▶ [WHAT IS EXPECTED]:
Exclude the pictures, then restate exactly each line of the data below from the first through the line containing "In this assignment, I".
==== ENTRIES PROVIDED ====
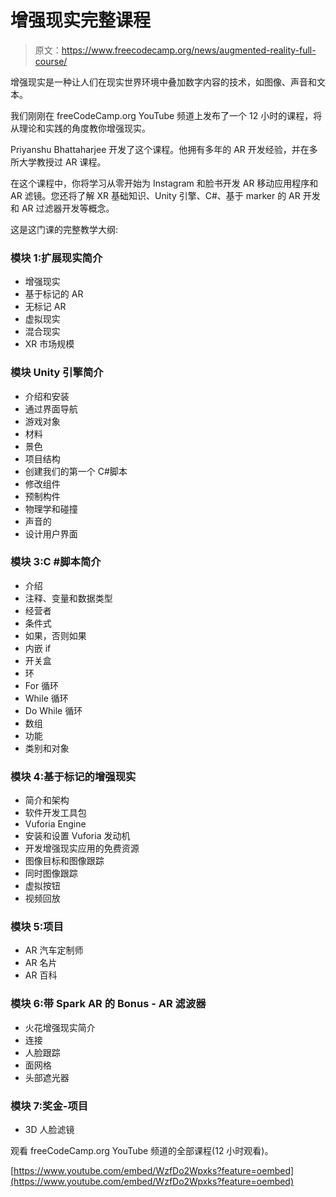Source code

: # 增强现实完整课程

> 原文：<https://www.freecodecamp.org/news/augmented-reality-full-course/>

增强现实是一种让人们在现实世界环境中叠加数字内容的技术，如图像、声音和文本。

我们刚刚在 freeCodeCamp.org YouTube 频道上发布了一个 12 小时的课程，将从理论和实践的角度教你增强现实。

Priyanshu Bhattaharjee 开发了这个课程。他拥有多年的 AR 开发经验，并在多所大学教授过 AR 课程。

在这个课程中，你将学习从零开始为 Instagram 和脸书开发 AR 移动应用程序和 AR 滤镜。您还将了解 XR 基础知识、Unity 引擎、C#、基于 marker 的 AR 开发和 AR 过滤器开发等概念。

这是这门课的完整教学大纲:

### 模块 1:扩展现实简介

*   增强现实
*   基于标记的 AR
*   无标记 AR
*   虚拟现实
*   混合现实
*   XR 市场规模

### 模块 Unity 引擎简介

*   介绍和安装
*   通过界面导航
*   游戏对象
*   材料
*   景色
*   项目结构
*   创建我们的第一个 C#脚本
*   修改组件
*   预制构件
*   物理学和碰撞
*   声音的
*   设计用户界面

### 模块 3:C #脚本简介

*   介绍
*   注释、变量和数据类型
*   经营者
*   条件式
*   如果，否则如果
*   内嵌 if
*   开关盒
*   环
*   For 循环
*   While 循环
*   Do While 循环
*   数组
*   功能
*   类别和对象

### 模块 4:基于标记的增强现实

*   简介和架构
*   软件开发工具包
*   Vuforia Engine
*   安装和设置 Vuforia 发动机
*   开发增强现实应用的免费资源
*   图像目标和图像跟踪
*   同时图像跟踪
*   虚拟按钮
*   视频回放

### 模块 5:项目

*   AR 汽车定制师
*   AR 名片
*   AR 百科

### 模块 6:带 Spark AR 的 Bonus - AR 滤波器

*   火花增强现实简介
*   连接
*   人脸跟踪
*   面网格
*   头部遮光器

### 模块 7:奖金-项目

*   3D 人脸滤镜

观看 freeCodeCamp.org YouTube 频道的全部课程(12 小时观看)。

[https://www.youtube.com/embed/WzfDo2Wpxks?feature=oembed](https://www.youtube.com/embed/WzfDo2Wpxks?feature=oembed)
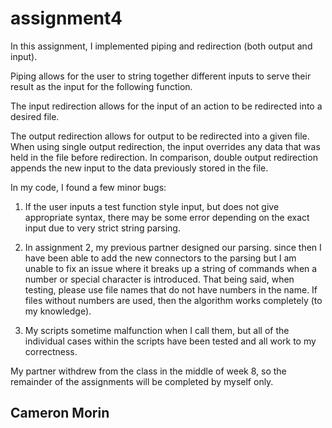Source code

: # assignment4

In this assignment, I implemented piping and redirection (both output and input).

Piping allows for the user to string together different inputs to serve their result as
the input for the following function.

The input redirection allows for the input of an action to be redirected into a desired
file.

The output redirection allows for output to be redirected into a given file.
When using single output redirection, the input overrides any data that was 
held in the file before redirection. In comparison, double output redirection 
appends the new input to the data previously stored in the file.


In my code, I found a few minor bugs:

1) If the user inputs a test function style input, but does
   not give appropriate syntax, there may be some error 
   depending on the exact input due to very strict
   string parsing.

2) In assignment 2, my previous partner designed our parsing. 
   since then I have been able to add the new connectors to 
   the parsing but I am unable to fix an issue where it breaks
   up a string of commands when a number or special character
   is introduced. That being said, when testing, please use file
   names that do not have numbers in the name. If files without numbers
   are used, then the algorithm works completely (to my knowledge).

3) My scripts sometime malfunction when I call them, but
   all of the individual cases within the scripts have been
   tested and all work to my correctness.

My partner withdrew from the class in the middle of week 8, so the 
remainder of the assignments will be completed by myself only.

## Cameron Morin
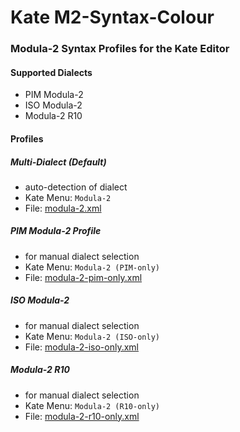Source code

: # Kate M2-Syntax-Colour
### Modula-2 Syntax Profiles for the Kate Editor

#### Supported Dialects
* PIM Modula-2
* ISO Modula-2
* Modula-2 R10

#### Profiles

##### Multi-Dialect (Default)
* auto-detection of dialect
* Kate Menu: `Modula-2`
* File: [modula-2.xml](modula-2.xml)

##### PIM Modula-2 Profile
* for manual dialect selection
* Kate Menu: `Modula-2 (PIM-only)`
* File: [modula-2-pim-only.xml](modula-2-pim-only.xml])

##### ISO Modula-2
* for manual dialect selection
* Kate Menu: `Modula-2 (ISO-only)`
* File: [modula-2-iso-only.xml](modula-2-iso-only.xml)

##### Modula-2 R10
* for manual dialect selection
* Kate Menu: `Modula-2 (R10-only)`
* File: [modula-2-r10-only.xml](modula-2-r10-only.xml)
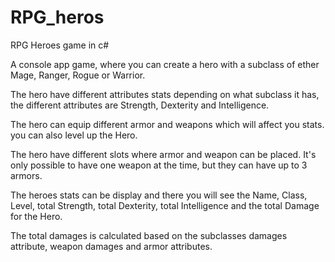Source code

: # RPG_heros
RPG Heroes game in c# 


A console app game, where you can create a hero with a subclass of ether Mage, Ranger, Rogue or Warrior. 

The hero have different attributes stats depending on what subclass it has, the different attributes are Strength, Dexterity and Intelligence. 

The hero can equip different armor and weapons which will affect you stats. you can also level up the Hero.

The hero have different slots where armor and weapon can be placed. 
It's only possible to have one weapon at the time, but they can have up to 3 armors. 


The heroes stats can be display and there you will see the Name, Class, Level, total Strength, total Dexterity, total Intelligence and the total Damage for the Hero. 

The total damages is calculated based on the subclasses damages attribute, weapon damages and armor attributes. 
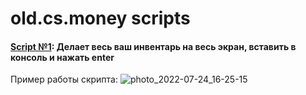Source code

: # old.cs.money scripts

#### [Script №1](https://github.com/bhorc/old.cs.money-scripts/blob/main/full%20screen%20user%20inventory.js): Делает весь ваш инвентарь на весь экран, вставить в консоль и нажать enter 

Пример работы скрипта:
![photo_2022-07-24_16-25-15](https://user-images.githubusercontent.com/57762921/180649437-729d38f6-f7f9-4acc-b33a-be4451670c10.jpg)
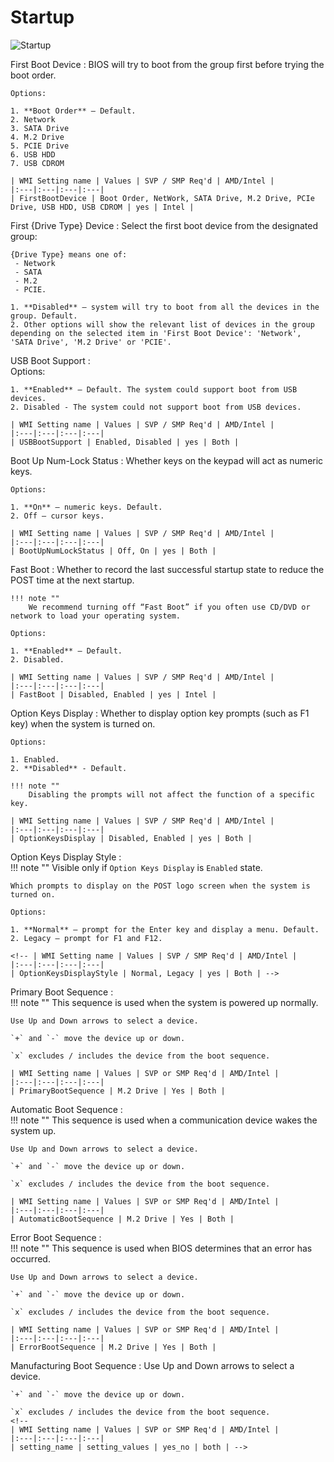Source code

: # Startup #

![Startup](https://cdrt.github.io/mk_docs/ref/bios/settings/thinkstation/img/ts_startup.PNG)
<!--![](https://cdrt.github.io/mk_docs/ref/bios/settings/thinkstation/img
   /startup.png)-->

First Boot Device
:	BIOS will try to boot from the group first before trying the boot order.

	Options:

	1. **Boot Order** – Default. 
	2. Network
	3. SATA Drive
	4. M.2 Drive
	5. PCIE Drive
	6. USB HDD
	7. USB CDROM

	| WMI Setting name | Values | SVP / SMP Req'd | AMD/Intel |
	|:---|:---|:---|:---|
	| FirstBootDevice | Boot Order, NetWork, SATA Drive, M.2 Drive, PCIe Drive, USB HDD, USB CDROM | yes | Intel |


First {Drive Type} Device
:	Select the first boot device from the designated group:

	{Drive Type} means one of:
	 - Network
	 - SATA
	 - M.2
	 - PCIE.

	1. **Disabled** – system will try to boot from all the devices in the group. Default.
	2. Other options will show the relevant list of devices in the group depending on the selected item in 'First Boot Device': 'Network', 'SATA Drive', 'M.2 Drive' or 'PCIE'.



USB Boot Support
:	
	Options:

	1. **Enabled** – Default. The system could support boot from USB devices.
	2. Disabled - The system could not support boot from USB devices.

	| WMI Setting name | Values | SVP / SMP Req'd | AMD/Intel |
	|:---|:---|:---|:---|
	| USBBootSupport | Enabled, Disabled | yes | Both |


Boot Up Num-Lock Status
:	Whether keys on the keypad will act as numeric keys.

	Options:

	1. **On** – numeric keys. Default. 
	2. Off – cursor keys.

	| WMI Setting name | Values | SVP / SMP Req'd | AMD/Intel |
	|:---|:---|:---|:---|
	| BootUpNumLockStatus | Off, On | yes | Both |



Fast Boot
:	Whether to record the last successful startup state to reduce the POST time at the next startup.

	!!! note ""
		We recommend turning off “Fast Boot” if you often use CD/DVD or network to load your operating system.

	Options:

	1. **Enabled** – Default. 
	2. Disabled.

	| WMI Setting name | Values | SVP / SMP Req'd | AMD/Intel |
	|:---|:---|:---|:---|
	| FastBoot | Disabled, Enabled | yes | Intel |



Option Keys Display
:	Whether to display option key prompts (such as F1 key) when the system is turned on.<br>

	Options:

	1. Enabled. 
	2. **Disabled** - Default.

	!!! note ""
		Disabling the prompts will not affect the function of a specific key.

	| WMI Setting name | Values | SVP / SMP Req'd | AMD/Intel |
	|:---|:---|:---|:---|
	| OptionKeysDisplay | Disabled, Enabled | yes | Both |



Option Keys Display Style
:	
	!!! note ""
		Visible only if `Option Keys Display` is `Enabled` state.

	Which prompts to display on the POST logo screen when the system is turned on.

	Options:

	1. **Normal** – prompt for the Enter key and display a menu. Default.
	2. Legacy – prompt for F1 and F12.

	<!-- | WMI Setting name | Values | SVP / SMP Req'd | AMD/Intel |
	|:---|:---|:---|:---|
	| OptionKeysDisplayStyle | Normal, Legacy | yes | Both | -->


Primary Boot Sequence
:	
	!!! note ""
		This sequence is used when the system is powered up normally.

	Use Up and Down arrows to select a device.

	`+` and `-` move the device up or down.

	`x` excludes / includes the device from the boot sequence.

	| WMI Setting name | Values | SVP or SMP Req'd | AMD/Intel |
	|:---|:---|:---|:---|
	| PrimaryBootSequence | M.2 Drive | Yes | Both | 



Automatic Boot Sequence
:	
	!!! note ""
		This sequence is used when a communication device wakes the system up.

	Use Up and Down arrows to select a device.

	`+` and `-` move the device up or down.

	`x` excludes / includes the device from the boot sequence.

	| WMI Setting name | Values | SVP or SMP Req'd | AMD/Intel |
	|:---|:---|:---|:---|
	| AutomaticBootSequence | M.2 Drive | Yes | Both |



Error Boot Sequence
:	
	!!! note ""
		This sequence is used when BIOS determines that an error has occurred.

	Use Up and Down arrows to select a device.

	`+` and `-` move the device up or down.

	`x` excludes / includes the device from the boot sequence.

	| WMI Setting name | Values | SVP or SMP Req'd | AMD/Intel |
	|:---|:---|:---|:---|
	| ErrorBootSequence | M.2 Drive | Yes | Both | 



Manufacturing Boot Sequence
:	Use Up and Down arrows to select a device.

	`+` and `-` move the device up or down.

	`x` excludes / includes the device from the boot sequence.
	<!-- 
	| WMI Setting name | Values | SVP or SMP Req'd | AMD/Intel |
	|:---|:---|:---|:---|
	| setting_name | setting_values | yes_no | both | -->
====
▶ [ANSWER BOX]:
Source code

: # 增强现实完整课程

> 原文：<https://www.freecodecamp.org/news/augmented-reality-full-course/>

增强现实是一种让人们在现实世界环境中叠加数字内容的技术，如图像、声音和文本。

我们刚刚在 freeCodeCamp.org YouTube 频道上发布了一个 12 小时的课程，将从理论和实践的角度教你增强现实。

Priyanshu Bhattaharjee 开发了这个课程。他拥有多年的 AR 开发经验，并在多所大学教授过 AR 课程。

在这个课程中，你将学习从零开始为 Instagram 和脸书开发 AR 移动应用程序和 AR 滤镜。您还将了解 XR 基础知识、Unity 引擎、C#、基于 marker 的 AR 开发和 AR 过滤器开发等概念。

这是这门课的完整教学大纲:

### 模块 1:扩展现实简介

*   增强现实
*   基于标记的 AR
*   无标记 AR
*   虚拟现实
*   混合现实
*   XR 市场规模

### 模块 Unity 引擎简介

*   介绍和安装
*   通过界面导航
*   游戏对象
*   材料
*   景色
*   项目结构
*   创建我们的第一个 C#脚本
*   修改组件
*   预制构件
*   物理学和碰撞
*   声音的
*   设计用户界面

### 模块 3:C #脚本简介

*   介绍
*   注释、变量和数据类型
*   经营者
*   条件式
*   如果，否则如果
*   内嵌 if
*   开关盒
*   环
*   For 循环
*   While 循环
*   Do While 循环
*   数组
*   功能
*   类别和对象

### 模块 4:基于标记的增强现实

*   简介和架构
*   软件开发工具包
*   Vuforia Engine
*   安装和设置 Vuforia 发动机
*   开发增强现实应用的免费资源
*   图像目标和图像跟踪
*   同时图像跟踪
*   虚拟按钮
*   视频回放

### 模块 5:项目

*   AR 汽车定制师
*   AR 名片
*   AR 百科

### 模块 6:带 Spark AR 的 Bonus - AR 滤波器

*   火花增强现实简介
*   连接
*   人脸跟踪
*   面网格
*   头部遮光器

### 模块 7:奖金-项目

*   3D 人脸滤镜

观看 freeCodeCamp.org YouTube 频道的全部课程(12 小时观看)。

[https://www.youtube.com/embed/WzfDo2Wpxks?feature=oembed](https://www.youtube.com/embed/WzfDo2Wpxks?feature=oembed)
Source code

: # assignment4

In this assignment, I implemented piping and redirection (both output and input).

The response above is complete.